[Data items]
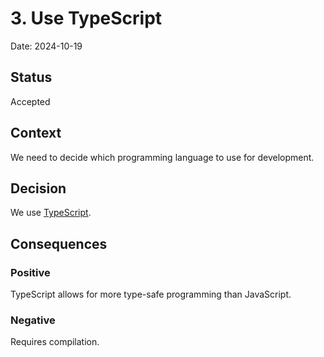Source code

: # 3. Use TypeScript

Date: 2024-10-19

## Status

Accepted

## Context

We need to decide which programming language to use for development.

## Decision

We use [TypeScript](https://www.typescriptlang.org/).

## Consequences

### Positive

TypeScript allows for more type-safe programming than JavaScript.

### Negative

Requires compilation.
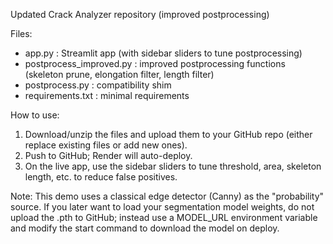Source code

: 
Updated Crack Analyzer repository (improved postprocessing)

Files:
- app.py : Streamlit app (with sidebar sliders to tune postprocessing)
- postprocess_improved.py : improved postprocessing functions (skeleton prune, elongation filter, length filter)
- postprocess.py : compatibility shim
- requirements.txt : minimal requirements

How to use:
1. Download/unzip the files and upload them to your GitHub repo (either replace existing files or add new ones).
2. Push to GitHub; Render will auto-deploy.
3. On the live app, use the sidebar sliders to tune threshold, area, skeleton length, etc. to reduce false positives.

Note: This demo uses a classical edge detector (Canny) as the "probability" source. If you later want to load your segmentation model weights, do not upload the .pth to GitHub; instead use a MODEL_URL environment variable and modify the start command to download the model on deploy.
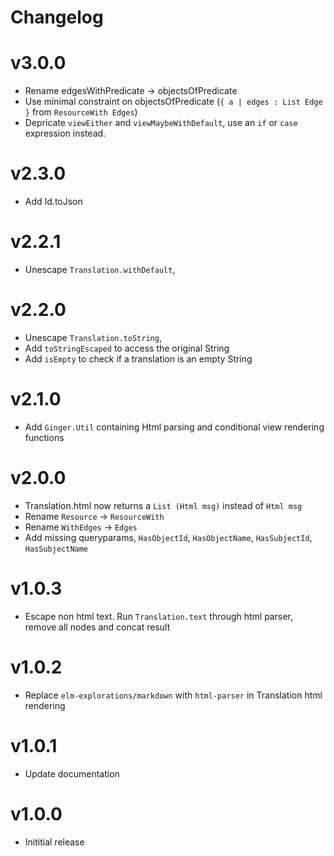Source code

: # Changelog

# v3.0.0
* Rename edgesWithPredicate -> objectsOfPredicate
* Use minimal constraint on objectsOfPredicate (`{ a | edges : List Edge }` from `ResourceWith Edges`)
* Depricate `viewEither` and `viewMaybeWithDefault`, use an `if` or `case` expression instead.

# v2.3.0
* Add Id.toJson

# v2.2.1
* Unescape `Translation.withDefault`,

# v2.2.0
* Unescape `Translation.toString`,
* Add `toStringEscaped` to access the original String
* Add `isEmpty` to check if a translation is an empty String

# v2.1.0
* Add `Ginger.Util` containing Html parsing and conditional view rendering functions

# v2.0.0
* Translation.html now returns a `List (Html msg)` instead of `Html msg`
* Rename `Resource` -> `ResourceWith`
* Rename `WithEdges` -> `Edges`
* Add missing queryparams, `HasObjectId`, `HasObjectName`, `HasSubjectId`, `HasSubjectName`

# v1.0.3
* Escape non html text.
Run `Translation.text` through html parser, remove all nodes and concat result

# v1.0.2
* Replace `elm-explorations/markdown` with `html-parser` in Translation html rendering

# v1.0.1
* Update documentation

# v1.0.0
* Inititial release
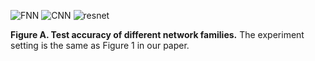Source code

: ![FNN](https://github.com/user-attachments/assets/06ec992a-93c5-4160-a6be-dd9afa91c532) ![CNN](https://github.com/user-attachments/assets/1f982ea6-f97d-4ba4-ba20-b95b639d89f2) ![resnet](https://github.com/user-attachments/assets/d4546e72-9441-4125-a07c-8c64ebe866eb)

**Figure A. Test accuracy of different network families.** The experiment setting is the same as Figure 1 in our paper.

• Your instructions:
The lines wanted run from the one with "and concat result" through the final line of the data; repeat them word for word and skip every picture.

• Finished task:
Run `Translation.text` through html parser, remove all nodes and concat result

# v1.0.2
* Replace `elm-explorations/markdown` with `html-parser` in Translation html rendering

# v1.0.1
* Update documentation

# v1.0.0
* Inititial release
Source code

: ![FNN](https://github.com/user-attachments/assets/06ec992a-93c5-4160-a6be-dd9afa91c532) ![CNN](https://github.com/user-attachments/assets/1f982ea6-f97d-4ba4-ba20-b95b639d89f2) ![resnet](https://github.com/user-attachments/assets/d4546e72-9441-4125-a07c-8c64ebe866eb)

**Figure A. Test accuracy of different network families.** The experiment setting is the same as Figure 1 in our paper.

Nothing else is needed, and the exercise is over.